Average discharge rates across sleep–wake stages of different cell types and subgroups in relation to EEG and EMG activity. A, WP-max cells discharged maximally during aW and PS when EEG gamma amplitude was maximal (as shown on right for cell c74u03) across sleep–wake stages. They included cholinergic (Nb+/ChAT+ cell c30u13 from (Lee et al., 2005b)), GABAergic (Nb+/GAD+ cell c78u10 from Fig. 4) and putative glutamatergic (Nb+/ChAT−/GAD− cell c74u03) BF neurons, whose discharge rate was positively correlated with gamma activity (r = 0.76, 0.81, and 0.84, respectively) and could thus promote cortical activation during W and PS. B, S-max cells discharged maximally during SWS when EEG delta amplitude was maximal (as shown on right for cell c104u01) across sleep–wake stages.
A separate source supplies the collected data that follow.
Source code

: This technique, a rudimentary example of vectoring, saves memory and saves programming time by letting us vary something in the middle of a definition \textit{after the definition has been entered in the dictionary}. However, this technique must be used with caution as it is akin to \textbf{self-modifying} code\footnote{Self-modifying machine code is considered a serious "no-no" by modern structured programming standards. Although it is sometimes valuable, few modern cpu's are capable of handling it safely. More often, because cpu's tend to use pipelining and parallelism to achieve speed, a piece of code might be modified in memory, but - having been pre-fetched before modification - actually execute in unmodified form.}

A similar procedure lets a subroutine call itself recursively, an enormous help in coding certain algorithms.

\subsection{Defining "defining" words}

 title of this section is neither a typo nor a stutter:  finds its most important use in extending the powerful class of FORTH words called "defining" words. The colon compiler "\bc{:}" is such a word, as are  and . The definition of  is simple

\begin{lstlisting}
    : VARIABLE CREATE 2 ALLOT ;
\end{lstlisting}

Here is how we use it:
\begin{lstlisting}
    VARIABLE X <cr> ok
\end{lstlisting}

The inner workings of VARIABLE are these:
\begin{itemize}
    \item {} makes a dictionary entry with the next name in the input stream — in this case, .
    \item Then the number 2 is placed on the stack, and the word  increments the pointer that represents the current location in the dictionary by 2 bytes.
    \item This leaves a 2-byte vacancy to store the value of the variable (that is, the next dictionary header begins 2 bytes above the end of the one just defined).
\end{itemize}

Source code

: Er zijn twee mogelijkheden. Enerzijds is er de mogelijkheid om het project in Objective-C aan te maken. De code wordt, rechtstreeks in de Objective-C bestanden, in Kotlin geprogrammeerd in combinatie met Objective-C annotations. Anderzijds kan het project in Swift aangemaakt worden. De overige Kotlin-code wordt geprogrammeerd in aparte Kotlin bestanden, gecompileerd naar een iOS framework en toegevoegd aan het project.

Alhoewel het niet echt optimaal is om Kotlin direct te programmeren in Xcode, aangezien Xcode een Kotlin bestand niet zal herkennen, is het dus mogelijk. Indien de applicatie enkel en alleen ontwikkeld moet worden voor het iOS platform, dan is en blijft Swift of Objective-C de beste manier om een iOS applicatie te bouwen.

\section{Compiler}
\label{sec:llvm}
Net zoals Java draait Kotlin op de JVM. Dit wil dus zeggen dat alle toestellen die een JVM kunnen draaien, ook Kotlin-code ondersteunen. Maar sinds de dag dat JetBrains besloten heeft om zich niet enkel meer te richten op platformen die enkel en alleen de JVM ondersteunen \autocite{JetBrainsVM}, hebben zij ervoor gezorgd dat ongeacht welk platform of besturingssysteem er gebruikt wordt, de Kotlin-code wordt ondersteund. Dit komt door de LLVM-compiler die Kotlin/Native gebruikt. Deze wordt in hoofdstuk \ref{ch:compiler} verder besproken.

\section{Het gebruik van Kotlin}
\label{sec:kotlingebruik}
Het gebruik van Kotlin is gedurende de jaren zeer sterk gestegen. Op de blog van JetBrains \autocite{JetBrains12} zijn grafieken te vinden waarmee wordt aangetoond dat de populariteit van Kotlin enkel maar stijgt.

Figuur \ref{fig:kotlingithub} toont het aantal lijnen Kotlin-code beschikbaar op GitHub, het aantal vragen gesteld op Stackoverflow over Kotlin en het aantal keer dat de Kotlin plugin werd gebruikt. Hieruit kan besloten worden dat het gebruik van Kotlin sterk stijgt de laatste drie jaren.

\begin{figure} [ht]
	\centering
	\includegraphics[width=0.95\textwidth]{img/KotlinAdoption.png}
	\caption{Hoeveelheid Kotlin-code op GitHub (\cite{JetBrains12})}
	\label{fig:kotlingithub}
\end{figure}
They included GABAergic (Nb+/GAD+ cell c120u04 from Fig. 5) and putative glutamatergic (Nb+/ChAT−/GAD− cell c104u01) BF neurons, whose discharge rate was positively correlated with delta activity (r = 0.60 and 0.74, respectively) and could thus promote delta activity and/or reciprocally dampen gamma activity during SWS. C, P-max cells discharged maximally during PS when EMG amplitude was minimal (as shown on right for c70u12) across sleep–wake stages. They included GABAergic (Nb+/GAD+ cell c78u11 from Fig. 6) and putative glutamatergic (Nb+/ChAT−/GAD− cell c70u12) BF neurons, whose discharge rate was negatively correlated with EMG amplitude (r = −0.53 and −0.57, respectively) and could thus promote muscle atonia along with behavioral quiescence during sleep. D, W-max cells discharged maximally during aW when EMG amplitude was maximal (as shown on right for c106u05) across sleep–wake stages. They included only putative glutamatergic (Nb+/ChAT−/GAD− cell, c106u05 from Fig. 7) BF neurons, whose discharge rate was positively correlated with EMG amplitude (r = 0.49) and could thus promote muscle tone along with behavioral arousal during waking. Bar charts of unit average discharge rates present data from representative cells of each subgroup (see Table 3), and those of EEG and EMG amplitudes (right) present corresponding data from the Nb+/ChAT−/GAD− cells.